As a new teacher, I looked forward to test days. I remember being in dive bar in Philly during institute with a veteran teacher whose sole piece of advice was “give a test when you have a hang-over.” Test days have a reputation for being a bit of a break for the teacher. Instead of do-now, stand sentry, I do, CFU, we do, monitor, redirect, CFU, you do, praise, exit slip. It’s here’s your test and your pencil. Go to!
The world of SPED test days is a totally different matter. I actually suspect that I worked harder during midterms than during a normal teaching day. Ah, but you say, you only have seven charges on a good day. Yes, I respond, but they certainly are needy charges. I don’t mean needy because of their IEPs or BIPs or 504s or accommodations, modifications, colonizations, destinations, specializations or whatever else. Needy because they are taking huge standardized assessments designed for a college-prep curriculum, and they just don’t think they can do it. I have discovered that “you have all the time you need for this test” does little to assuage fears. “All the time you need” actually sounds like a punishment if you’re not sure how to start solving a word problem. I have become this relentless, dorky cheerleader. Keep going. Keep earning those grit merits. See how far you’ve gotten already? Keep it up. Pompoms might have been useful.
I spent a solid five hours – mostly kneeling in front of students’ desks – reading prompts, clarifying questions, giving gentle hints while trying to hold high expectations for academic performance and behavior. And I love math and teaching math but even I get tired of systems of equations and graphing inequalitites after 3 hours. My kids were every bit as tired of me as I was on algebra. Today was the day when the “don’t you like us?” and “why did Ms. ___________ (previous teacher) have to leave?” and “I don’t like you anymore” came out. (And one particularly loopy: “No offense but fat people get made fun of.”) All because I insist on them continuing to work on their tests and refuse to issue hall passes for every sneeze.

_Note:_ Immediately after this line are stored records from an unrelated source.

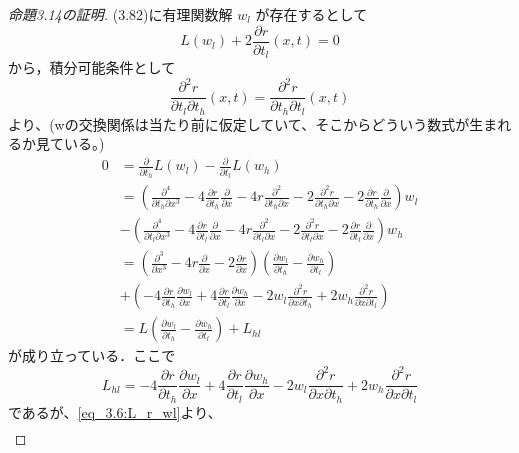 \documentclass[paper=a4, fontsize=11pt]{jlreq} %
\newenvironment{story}{%
  \begin{mdframed}[
    backgroundcolor=red!5, %
    linewidth=0pt,         %
    innertopmargin=10pt,   %
    innerbottommargin=10pt,
    innerrightmargin=10pt, %
    innerleftmargin=10pt
  ]%
}{%
  \end{mdframed}%
}
\theoremstyle{break}
\theoremstyle{qa}
\begin{document}
\begin{story}
\begin{proof}[命題3.14の証明]
(3.82)に有理関数解 $w_l$ が存在するとして
\begin{equation}\label{eq_3.6:L_r_wl}
    L(w_l) + 2\frac{\partial r}{\partial t_l}(x,t) = 0
\end{equation}
から，積分可能条件として
\[
\frac{\partial^{2} r}{\partial t_l\partial t_{h}}(x,t)=\frac{\partial^{2} r}{\partial t_h\partial t_{l}}(x,t)
\]
より、(wの交換関係は当たり前に仮定していて、そこからどういう数式が生まれるか見ている。)
\begin{align}
    0 &= \frac{\partial}{\partial t_h}L(w_l) - \frac{\partial}{\partial t_l}L(w_h)\\
    &= \left(\frac{\partial^{4}}{\partial t_h\partial x^{3}}-4\frac{\partial r}{\partial t_{h}}\frac{\partial}{\partial x}-4r\frac{\partial^{2}}{\partial t_{h}\partial x}-2\frac{\partial^{2}r}{\partial t_{h}\partial x}-2\frac{\partial r}{\partial t_{h}}\frac{\partial}{\partial x}\right)w_{l}\\
    &-\left(\frac{\partial^{4}}{\partial t_l\partial x^{3}}-4\frac{\partial r}{\partial t_{l}}\frac{\partial}{\partial x}-4r\frac{\partial^{2}}{\partial t_{l}\partial x}-2\frac{\partial^{2}r}{\partial t_{l}\partial x}-2\frac{\partial r}{\partial t_{l}}\frac{\partial}{\partial x}\right)w_{h}\\
    &= \left(\frac{\partial^{3}}{\partial x^{3}}-4r\frac{\partial}{\partial x}-2\frac{\partial r}{\partial x}\right)(\frac{\partial w_{l}}{\partial t_{h}}-\frac{\partial w_{h}}{\partial t_{l}})\\
    &+\left(-4\frac{\partial r}{\partial t_h}\frac{\partial w_l}{\partial x} + 4\frac{\partial r}{\partial t_l}\frac{\partial w_h}{\partial x} - 2w_l\frac{\partial^2 r}{\partial x \partial t_h} + 2w_h\frac{\partial^2 r}{\partial x \partial t_l}\right)\\
    &= L\left( \frac{\partial w_l}{\partial t_h} - \frac{\partial w_h}{\partial t_l} \right) + L_{hl} \label{eq:3.84}
\end{align}
が成り立っている．ここで
\begin{equation*}
    L_{hl} = -4\frac{\partial r}{\partial t_h}\frac{\partial w_l}{\partial x} + 4\frac{\partial r}{\partial t_l}\frac{\partial w_h}{\partial x} - 2w_l\frac{\partial^2 r}{\partial x \partial t_h} + 2w_h\frac{\partial^2 r}{\partial x \partial t_l}
\end{equation*}
であるが、\eqref{eq_3.6:L_r_wl}より、
\begin{align*}

\end{align*}
\end{proof}
\end{story}
\end{document}
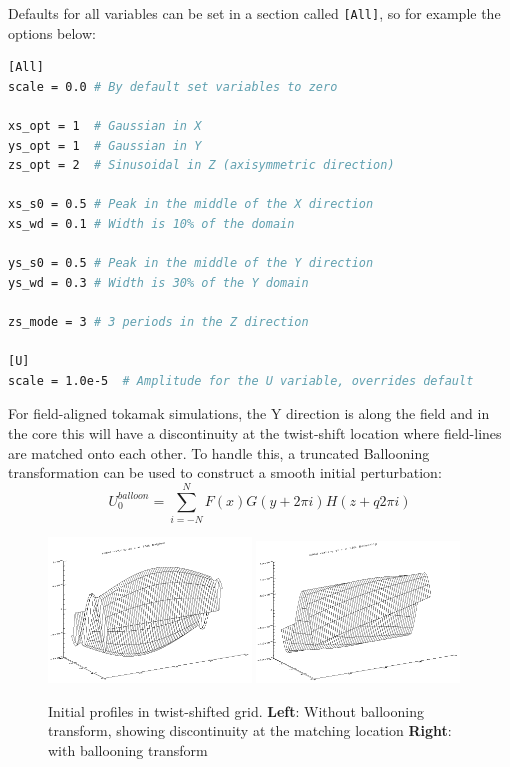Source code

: \documentclass[12pt]{article}
\newcommand{\code}[1]{\texttt{#1}}
\begin{document}
Defaults for all variables can be set in a section called \code{[All]},
so for example the options below:
\begin{lstlisting}[language=bash,numbers=none]
[All]
scale = 0.0 # By default set variables to zero

xs_opt = 1  # Gaussian in X
ys_opt = 1  # Gaussian in Y
zs_opt = 2  # Sinusoidal in Z (axisymmetric direction)

xs_s0 = 0.5 # Peak in the middle of the X direction 
xs_wd = 0.1 # Width is 10% of the domain 

ys_s0 = 0.5 # Peak in the middle of the Y direction
ys_wd = 0.3 # Width is 30% of the Y domain

zs_mode = 3 # 3 periods in the Z direction

[U]
scale = 1.0e-5  # Amplitude for the U variable, overrides default
\end{lstlisting}

For field-aligned tokamak simulations, the Y direction is along the
field and in the core this will have a discontinuity at the twist-shift
location where field-lines are matched onto each other. To handle this,
a truncated Ballooning transformation can be used to construct a smooth
initial perturbation:
\[
U_0^{balloon} = \sum_{i=-N}^N F\left(x\right)G\left(y + 2\pi i\right)H\left(z + q2\pi i\right)
\]

\begin{figure}[h]
\includegraphics[width=0.48\textwidth, keepaspectratio]{figs/init_noballoon.png}
\includegraphics[width=0.48\textwidth, keepaspectratio]{figs/init_balloon.png}
\caption{Initial profiles in twist-shifted grid. {\bf Left}: Without ballooning transform, showing discontinuity at the matching location {\bf Right}: with ballooning transform}
\end{figure}
\end{document}
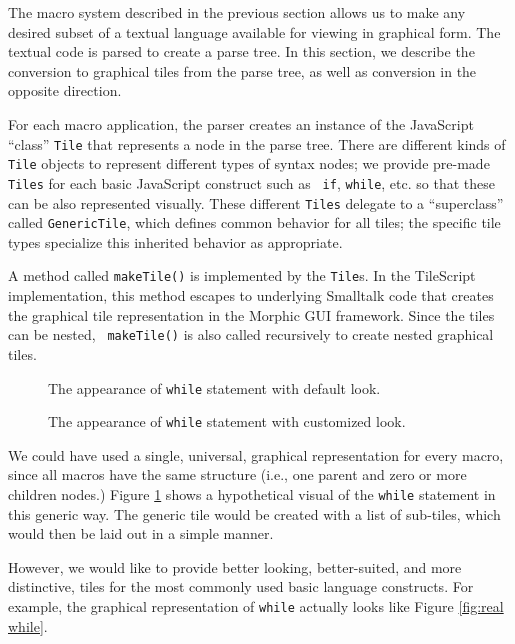 \label{sec:tile implementation}

  The macro system described in the previous section allows us to make any desired subset of a textual
language available for viewing in graphical form.  The textual code is
parsed to create a parse tree.  In this section, we describe the conversion to
graphical tiles from the parse tree, as well as conversion in the opposite direction.

For each macro application, the parser creates an instance of the JavaScript
``class'' {\tt Tile} that represents a node in the parse tree.
There are different kinds of {\tt Tile} objects to represent different
types of syntax nodes; we provide pre-made {\tt Tiles} for each basic JavaScript construct such as {\tt
if}, {\tt while}, etc. so that these
can be also represented visually.  These different {\tt Tiles}
delegate to a ``superclass'' called {\tt GenericTile}, which
defines common behavior for all tiles; the specific tile types 
specialize this inherited behavior as appropriate.

  A method called {\tt makeTile()} is implemented by the {\tt Tile}s.
In the TileScript implementation, this method escapes to underlying
Smalltalk code that creates the graphical tile representation in the
Morphic GUI framework.  Since the tiles can be nested, {\tt
makeTile()} is also called recursively to create nested graphical
tiles.

\begin{figure}[tp]
\centering
{}
\caption{The appearance of {\tt while} statement with default look.}
\label{fig:hypo while}
\end{figure}

\begin{figure}[tp]
\centering
{}
\caption{The appearance of {\tt while} statement with customized look.}
\label{fig:real while}
\end{figure}

  We could have used a single, universal, graphical
representation for every macro, since all macros
have the same structure (i.e., one parent and zero or more children
nodes.)  Figure \ref{fig:hypo while} shows a hypothetical visual of the
{\tt while} statement in this generic way.  The generic tile would be
created with a list of sub-tiles, which would then be laid out in a simple
manner.

  However, we would like to provide better looking, better-suited, and more distinctive, tiles for the
most commonly used basic language constructs.  For example, the graphical
representation of {\tt while} actually looks like Figure \ref{fig:real
while}.  

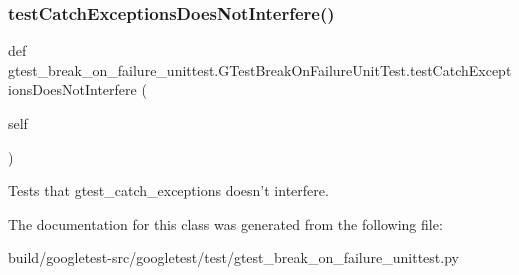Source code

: \subsubsection{\texorpdfstring{test\+Catch\+Exceptions\+Does\+Not\+Interfere()}{testCatchExceptionsDoesNotInterfere()}}
{\footnotesize\ttfamily def gtest\+\_\+break\+\_\+on\+\_\+failure\+\_\+unittest.\+G\+Test\+Break\+On\+Failure\+Unit\+Test.\+test\+Catch\+Exceptions\+Does\+Not\+Interfere (\begin{DoxyParamCaption}\item[{}]{self }\end{DoxyParamCaption})}

\begin{DoxyVerb}Tests that gtest_catch_exceptions doesn't interfere.\end{DoxyVerb}
 

The documentation for this class was generated from the following file\+:\begin{DoxyCompactItemize}
\item 
build/googletest-\/src/googletest/test/gtest\+\_\+break\+\_\+on\+\_\+failure\+\_\+unittest.\+py\end{DoxyCompactItemize}
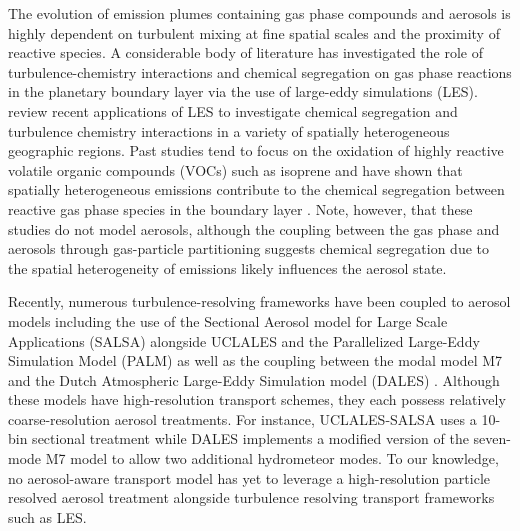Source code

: \documentclass[journal abbreviation, manuscript]{copernicus}
\begin{document}
The evolution of emission plumes containing gas phase compounds and aerosols is highly dependent on turbulent mixing at fine spatial scales and the proximity of reactive species. A considerable body of literature has investigated the role of turbulence-chemistry interactions and chemical segregation on gas phase reactions in the planetary boundary layer via the use of large-eddy simulations (LES). \citet{brasseur_segregation_2023} review recent applications of LES to investigate chemical segregation and turbulence chemistry interactions in a variety of spatially heterogeneous geographic regions. Past studies tend to focus on the oxidation of highly reactive volatile organic compounds (VOCs) such as isoprene and have shown that spatially heterogeneous emissions contribute to the chemical segregation between reactive gas phase species in the boundary layer \citep{ouwersloot_segregation_2011, kaser_chemistry-turbulence_2015}. Note, however, that these studies do not model aerosols, although the coupling between the gas phase and aerosols through gas-particle partitioning suggests chemical segregation due to the spatial heterogeneity of emissions likely influences the aerosol state. 


Recently, numerous turbulence-resolving frameworks have been coupled to aerosol models including the use of the Sectional Aerosol model for Large Scale Applications (SALSA) \citep{kokkola_salsa_2008} alongside UCLALES \citep{tonttila_uclalessalsa_2017} and the Parallelized Large-Eddy Simulation Model (PALM) \citep{kurppa_implementation_2019} as well as the coupling between the modal model M7 \citep{vignati_m7_2004} and the Dutch Atmospheric Large-Eddy Simulation model (DALES) \citep{de_bruine_explicit_2019}.
Although these models have high-resolution transport schemes, they each possess relatively coarse-resolution aerosol treatments. For instance, UCLALES-SALSA uses a 10-bin sectional treatment while DALES implements a modified version of the seven-mode M7 model to allow two additional hydrometeor modes. To our knowledge, no aerosol-aware transport model has yet to leverage a high-resolution particle resolved aerosol treatment alongside turbulence resolving transport frameworks such as LES. 

\end{document}
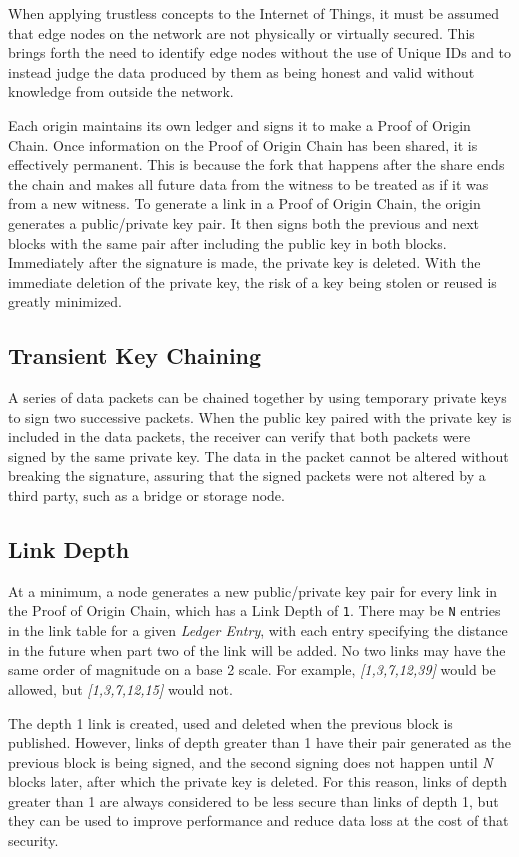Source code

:\documentclass{article}
\begin{document}
When applying trustless concepts to the Internet of Things, it must be assumed that edge nodes on the network are not physically or virtually secured. This brings forth the need to identify edge nodes without the use of Unique IDs and to instead judge the data produced by them as being honest and valid without knowledge from outside the network.

Each origin maintains its own ledger and signs it to make a Proof of Origin Chain. Once information on the Proof of Origin Chain has been shared, it is effectively permanent. This is because the fork that happens after the share ends the chain and makes all future data from the witness to be treated as if it was from a new witness. To generate a link in a Proof of Origin Chain, the origin generates a public/private key pair. It then signs both the previous and next blocks with the same pair after including the public key in both blocks. Immediately after the signature is made, the private key is deleted. With the immediate deletion of the private key, the risk of a key being stolen or reused is greatly minimized.

\subsection {Transient Key Chaining}
A series of data packets can be chained together by using temporary private keys to sign two successive packets. When the public key paired with the private key is included in the data packets, the receiver can verify that both packets were signed by the same private key. The data in the packet cannot be altered without breaking the signature, assuring that the signed packets were not altered by a third party, such as a \gls{bridge} or storage node.

\subsection {Link Depth}
At a minimum, a node generates a new public/private key pair for every link in the Proof of Origin Chain, which has a Link Depth of \texttt{1}. There may be \texttt{N} entries in the link table for a given \textit{Ledger Entry}, with each entry specifying the distance in the future when part two of the link will be added. No two links may have the same order of magnitude on a base 2 scale. For example, \textit{[1,3,7,12,39]} would be allowed, but \textit{[1,3,7,12,15]} would not.

The depth 1 link is created, used and deleted when the previous block is published. However, links of depth greater than 1 have their pair generated as the previous block is being signed, and the second signing does not happen until \textit{N} blocks later, after which the private key is deleted. For this reason, links of depth greater than 1 are always considered to be less secure than links of depth 1, but they can be used to improve performance and reduce data loss at the cost of that security.
\end{document}
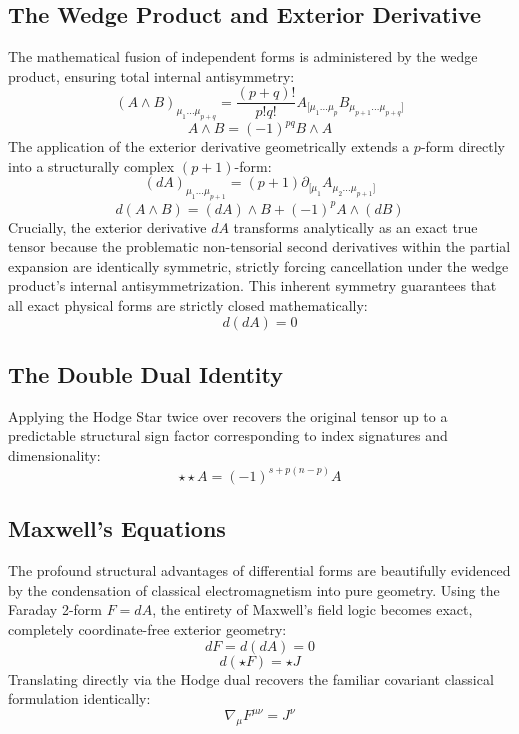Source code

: \documentclass[11pt, a4paper]{report}
\begin{document}
\subsection*{The Wedge Product and Exterior Derivative}
The mathematical fusion of independent forms is administered by the wedge product, ensuring total internal antisymmetry:
\begin{equation} (A \wedge B)_{\mu_1 \dots \mu_{p+q}} = \frac{(p+q)!}{p!q!} A_{[\mu_1 \dots \mu_p} B_{\mu_{p+1} \dots \mu_{p+q}]} \end{equation}
\begin{equation} A \wedge B = (-1)^{pq} B \wedge A \end{equation}
The application of the exterior derivative geometrically extends a $p$-form directly into a structurally complex $(p+1)$-form:
\begin{equation} (dA)_{\mu_1 \dots \mu_{p+1}} = (p+1) \partial_{[\mu_1} A_{\mu_2 \dots \mu_{p+1}]} \end{equation}
\begin{equation} d(A \wedge B) = (dA) \wedge B + (-1)^p A \wedge (dB) \end{equation}
Crucially, the exterior derivative $dA$ transforms analytically as an exact true tensor because the problematic non-tensorial second derivatives within the partial expansion are identically symmetric, strictly forcing cancellation under the wedge product's internal antisymmetrization. This inherent symmetry guarantees that all exact physical forms are strictly closed mathematically:
\begin{equation} d(dA) = 0 \end{equation}

\subsection*{The Double Dual Identity}
Applying the Hodge Star twice over recovers the original tensor up to a predictable structural sign factor corresponding to index signatures and dimensionality:
\begin{equation} \star\star A = (-1)^{s + p(n-p)} A \end{equation}

\subsection*{Maxwell's Equations}
The profound structural advantages of differential forms are beautifully evidenced by the condensation of classical electromagnetism into pure geometry. Using the Faraday 2-form $F = dA$, the entirety of Maxwell's field logic becomes exact, completely coordinate-free exterior geometry:
\begin{equation} dF = d(dA) = 0 \end{equation}
\begin{equation} d(\star F) = \star J \end{equation}
Translating directly via the Hodge dual recovers the familiar covariant classical formulation identically:
\begin{equation} \nabla_\mu F^{\mu\nu} = J^\nu \end{equation}
\end{document}
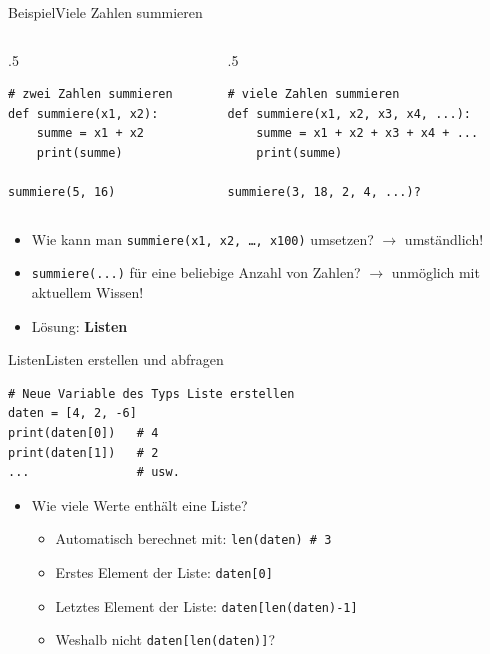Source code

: \begin{frame}[fragile]{Beispiel}{Viele Zahlen summieren}
	\begin{columns}
		\begin{column}{.5\textwidth}
			\begin{lstlisting}[basicstyle=\ttfamily\scriptsize]
# zwei Zahlen summieren
def summiere(x1, x2):
	summe = x1 + x2
	print(summe)

summiere(5, 16)
\end{lstlisting}
		\end{column}

		\begin{column}{.5\textwidth}
			\begin{lstlisting}[basicstyle=\ttfamily\scriptsize]
# viele Zahlen summieren
def summiere(x1, x2, x3, x4, ...):
	summe = x1 + x2 + x3 + x4 + ...
	print(summe)

summiere(3, 18, 2, 4, ...)?
\end{lstlisting}
		\end{column}
	\end{columns}
	\begin{itemize}[<+->]
		\item Wie kann man \lstinline|summiere(x1, x2, …, x100)| umsetzen? $\rightarrow$ umständlich!
		\item \lstinline|summiere(...)| für eine beliebige Anzahl von Zahlen? $\rightarrow$ unmöglich mit aktuellem Wissen!
		\item Lösung: \textbf{Listen}
	\end{itemize}
\end{frame}




\begin{frame}[fragile]{Listen}{Listen erstellen und abfragen}
	\begin{lstlisting}
# Neue Variable des Typs Liste erstellen
daten = [4, 2, -6]
print(daten[0])   # 4
print(daten[1])   # 2
...               # usw.
\end{lstlisting}

	\begin{itemize}[<+->]
		\item Wie viele Werte enthält eine Liste?
		      \begin{itemize}
			      \item Automatisch berechnet mit: \lstinline|len(daten) # 3|
			      \item Erstes Element der Liste: \lstinline|daten[0]|
			      \item Letztes Element der Liste: \lstinline|daten[len(daten)-1]|
			      \item Weshalb nicht \lstinline|daten[len(daten)]|?
		      \end{itemize}
	\end{itemize}
\end{frame}

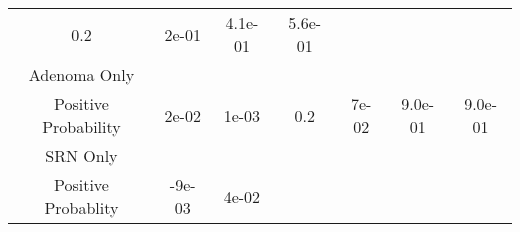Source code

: \documentclass[12pt,]{article}
\begin{document}
\begin{longtable}[]{@{}ccccccc@{}}
\begin{minipage}[t]{0.09\columnwidth}
0.2\strut
\end{minipage} & \begin{minipage}[t]{0.11\columnwidth}\centering\strut
2e-01\strut
\end{minipage} & \begin{minipage}[t]{0.07\columnwidth}\centering\strut
4.1e-01\strut
\end{minipage} & \begin{minipage}[t]{0.10\columnwidth}\centering\strut
5.6e-01\strut
\end{minipage}\tabularnewline
\begin{minipage}[t]{0.22\columnwidth}\centering\strut
Adenoma Only\strut
\end{minipage}\tabularnewline
\begin{minipage}[t]{0.22\columnwidth}\centering\strut
Positive Probability\strut
\end{minipage} & \begin{minipage}[t]{0.10\columnwidth}\centering\strut
2e-02\strut
\end{minipage} & \begin{minipage}[t]{0.12\columnwidth}\centering\strut
1e-03\strut
\end{minipage} & \begin{minipage}[t]{0.09\columnwidth}\centering\strut
0.2\strut
\end{minipage} & \begin{minipage}[t]{0.11\columnwidth}\centering\strut
7e-02\strut
\end{minipage} & \begin{minipage}[t]{0.07\columnwidth}\centering\strut
9.0e-01\strut
\end{minipage} & \begin{minipage}[t]{0.10\columnwidth}\centering\strut
9.0e-01\strut
\end{minipage}\tabularnewline
\begin{minipage}[t]{0.22\columnwidth}\centering\strut
SRN Only\strut
\end{minipage}\tabularnewline
\begin{minipage}[t]{0.22\columnwidth}\centering\strut
Positive Probablity\strut
\end{minipage} & \begin{minipage}[t]{0.10\columnwidth}\centering\strut
-9e-03\strut
\end{minipage} & \begin{minipage}[t]{0.12\columnwidth}\centering\strut
4e-02\strut
\end{minipage} & \begin{minipage}[t]{0.09\columnwidth}\centering\strut

\end{minipage}
\end{longtable}
\end{document}
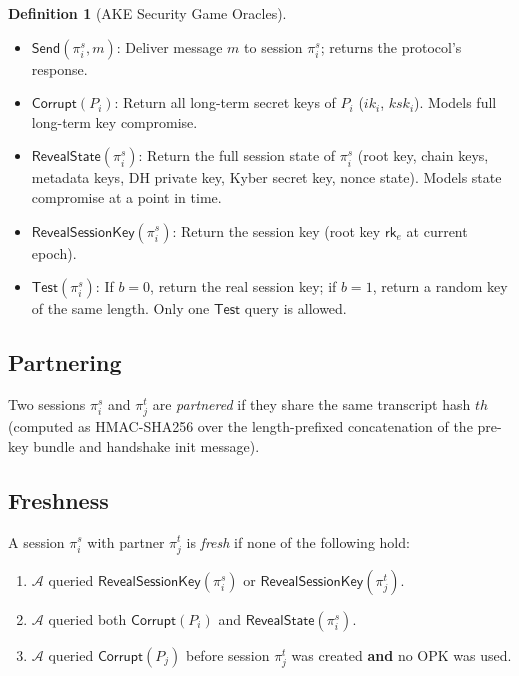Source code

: \documentclass[11pt,a4paper]{article}
\theoremstyle{definition}
\newtheorem{definition}[theorem]{Definition}
\theoremstyle{remark}
\newcommand{\advA}{\mathcal{A}}
\newcommand{\rk}{\mathsf{rk}}
\begin{document}
\begin{definition}[AKE Security Game Oracles]
\label{def:oracles}
\begin{itemize}[nosep]
  \item $\mathsf{Send}(\pi_i^s, m)$: Deliver message $m$ to session $\pi_i^s$;
        returns the protocol's response.
  \item $\mathsf{Corrupt}(P_i)$: Return all long-term secret keys of $P_i$
        ($ik_i$, $\mathit{ksk}_i$). Models full long-term key compromise.
  \item $\mathsf{RevealState}(\pi_i^s)$: Return the full session state of
        $\pi_i^s$ (root key, chain keys, metadata keys, DH private key,
        Kyber secret key, nonce state). Models state compromise at a point in time.
  \item $\mathsf{RevealSessionKey}(\pi_i^s)$: Return the session key
        (root key $\rk_e$ at current epoch).
  \item $\mathsf{Test}(\pi_i^s)$: If $b = 0$, return the real session key;
        if $b = 1$, return a random key of the same length.  Only one
        $\mathsf{Test}$ query is allowed.
\end{itemize}
\end{definition}

\subsection{Partnering}

Two sessions $\pi_i^s$ and $\pi_j^t$ are \emph{partnered} if they share the
same transcript hash $\mathit{th}$ (computed as HMAC-SHA256 over the
length-prefixed concatenation of the pre-key bundle and handshake init message).

\subsection{Freshness}

A session $\pi_i^s$ with partner $\pi_j^t$ is \emph{fresh} if none of the following hold:
\begin{enumerate}[nosep]
  \item $\advA$ queried $\mathsf{RevealSessionKey}(\pi_i^s)$ or
        $\mathsf{RevealSessionKey}(\pi_j^t)$.
  \item $\advA$ queried both $\mathsf{Corrupt}(P_i)$ and
        $\mathsf{RevealState}(\pi_i^s)$.
  \item $\advA$ queried $\mathsf{Corrupt}(P_j)$ before
        session $\pi_j^t$ was created \textbf{and} no OPK was used.
\end{enumerate}
\end{document}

It was the opposite of a break, hence the title. Somewhere around 1pm I realized I hadn’t eaten or taken a bathroom break since 5:30am and 7:15am, respectively. Sometimes teaching involves ignoring whole organ systems, most often the digestive and excretory. (And for some of us the reproductive as well but that is a post for another time altogether.)
Although J appeared to be swearing at his editing & revising test and B literally beat her algebra test with her pencil, they finished. I sighed with relief. And left for the bathroom.